With the 2013 Men’s Pan American Cup looming ahead at the recently completed turf in Brampton, field hockey is certainly on the rise in Ontario. Yet it’s easy to overlook the huge struggle it has been over the past decade to keep the sport we love alive and kicking.
Growing up playing field hockey in Ontario, things seemed quite grand. There were multiple tournaments to be played, many practices of all levels to attend, and national team players who were locals to look up too. But that was back in the grass days, and as multiple turf pitches sprung up on the West Coast of Canada, the Toronto area struggled to even maintain the few there were.
Ontario fell years behind the thriving field hockey population of Vancouver and the rest of British Columbia.
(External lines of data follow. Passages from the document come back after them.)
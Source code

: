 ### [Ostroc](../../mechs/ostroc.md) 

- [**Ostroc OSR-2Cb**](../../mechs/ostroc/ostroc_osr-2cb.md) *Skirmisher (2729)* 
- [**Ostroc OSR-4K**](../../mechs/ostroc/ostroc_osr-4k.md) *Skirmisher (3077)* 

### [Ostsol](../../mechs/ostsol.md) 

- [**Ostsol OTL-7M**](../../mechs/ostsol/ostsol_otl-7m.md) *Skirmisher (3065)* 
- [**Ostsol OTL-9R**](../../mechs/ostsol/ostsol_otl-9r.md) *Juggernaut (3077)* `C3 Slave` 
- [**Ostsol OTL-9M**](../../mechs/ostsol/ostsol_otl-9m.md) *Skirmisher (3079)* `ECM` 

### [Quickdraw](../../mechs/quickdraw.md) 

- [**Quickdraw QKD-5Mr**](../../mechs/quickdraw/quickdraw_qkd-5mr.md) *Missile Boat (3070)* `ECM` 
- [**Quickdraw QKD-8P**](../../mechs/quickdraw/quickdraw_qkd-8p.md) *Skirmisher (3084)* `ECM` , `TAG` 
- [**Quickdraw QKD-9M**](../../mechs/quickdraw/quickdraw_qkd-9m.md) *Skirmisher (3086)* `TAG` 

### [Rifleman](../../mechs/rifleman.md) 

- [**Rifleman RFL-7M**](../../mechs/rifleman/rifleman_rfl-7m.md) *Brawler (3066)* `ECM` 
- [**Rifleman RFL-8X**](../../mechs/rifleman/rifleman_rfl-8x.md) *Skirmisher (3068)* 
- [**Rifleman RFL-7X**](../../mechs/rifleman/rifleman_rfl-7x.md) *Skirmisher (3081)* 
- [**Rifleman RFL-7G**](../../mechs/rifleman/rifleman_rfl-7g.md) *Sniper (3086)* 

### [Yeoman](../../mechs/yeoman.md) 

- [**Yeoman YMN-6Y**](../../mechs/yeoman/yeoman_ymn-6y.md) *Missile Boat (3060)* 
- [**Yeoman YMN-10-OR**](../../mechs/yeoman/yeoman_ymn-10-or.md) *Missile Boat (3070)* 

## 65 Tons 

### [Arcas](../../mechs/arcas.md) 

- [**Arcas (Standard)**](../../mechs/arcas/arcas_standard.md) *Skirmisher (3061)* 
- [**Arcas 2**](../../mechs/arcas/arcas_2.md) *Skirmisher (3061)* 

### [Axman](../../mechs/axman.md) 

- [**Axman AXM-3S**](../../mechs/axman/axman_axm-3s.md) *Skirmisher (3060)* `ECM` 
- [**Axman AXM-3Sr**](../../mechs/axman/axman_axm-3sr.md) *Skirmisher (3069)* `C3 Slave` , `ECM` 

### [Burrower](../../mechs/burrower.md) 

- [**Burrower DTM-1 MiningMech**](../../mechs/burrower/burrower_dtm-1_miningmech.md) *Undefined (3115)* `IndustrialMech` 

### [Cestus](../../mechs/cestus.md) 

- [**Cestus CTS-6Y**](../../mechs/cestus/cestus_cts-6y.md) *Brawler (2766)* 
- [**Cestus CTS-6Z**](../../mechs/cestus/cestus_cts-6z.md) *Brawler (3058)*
Without proper facilities, interest waned, tournaments faded to memory, and the number of locals representing our country dwindled. A proper water-based artificial turf field was needed and it was known. But it never came…
There were the devoted few who stuck it out, just a few small groups here and there who were determined to keep playing. And an even smaller number still who were unwavering in their resolve to bring field hockey back to how it once was in Ontario. It wasn’t an easy fight, or a fair one at that. The huge amount of money needed to construct just a single turf wasn’t available like it was in British Columbia, which had a number of turfs in just a matter of years. It would be years and multiple failed efforts before, finally, there was a glimmer of hope.
More than a decade later, a small group of advocates convinced the City of Brampton to consider an international grade water-based turf at the Cassie Campbell Community Centre. These advocates rallied the entire community from the local clubs to Field Hockey Canada to support the final push for a turf. It worked! With the backing of the City of Brampton, the water-based turf was approved, and there were smiles abound. It was a long hard struggle, but like all good things, it was worth it!
Trials and tribulations though, like to come in droves. And how they’ve come… The two turfs scheduled for construction in the heart of Toronto to be the field hockey site of the 2015 Pan American Games have not been without their own drama. A push was made to classify the currently rarely used site of the upcoming turfs as a heritage site so that they could not be constructed. A petition was circulated to support their claim, and it was taken to the city council… They however underestimated the passion of the field hockey community in Ontario, and the backlash was swift! In just a couple of days, a petition supporting the construction of the turfs garnered nearly half the number of votes than the petition against it in more than 6 months. Support again poured in from all quarters, and the turf construction was comfortably voted in.
It seems almost a dream to think there will soon be 3 international sanctioned water-based pitches in use in Ontario. The two biggest tournaments in the Pan American region will be taking place in Brampton and Toronto, and they will only serve to increase the exposure of the already growing popularity of field hockey in Ontario.
It has been only a few months that the turf has been in use in Brampton, yet things seem to be better already. The tournaments that were a staple of Ontario summer weekends are back, the practices in multitude, and locals seemingly on their way to representing our proud country once again. And with the breaking ground of the new turfs to be constructed at the University of Toronto only weeks away, new peaks are just a matter of time.
To move forward however, we must not forget the past. And the people who fought through all those years when things were at their worst. When their smiling faces are amongst the many cheering for our country at the fast approaching Pan American Cup, it’ll all have been worth it.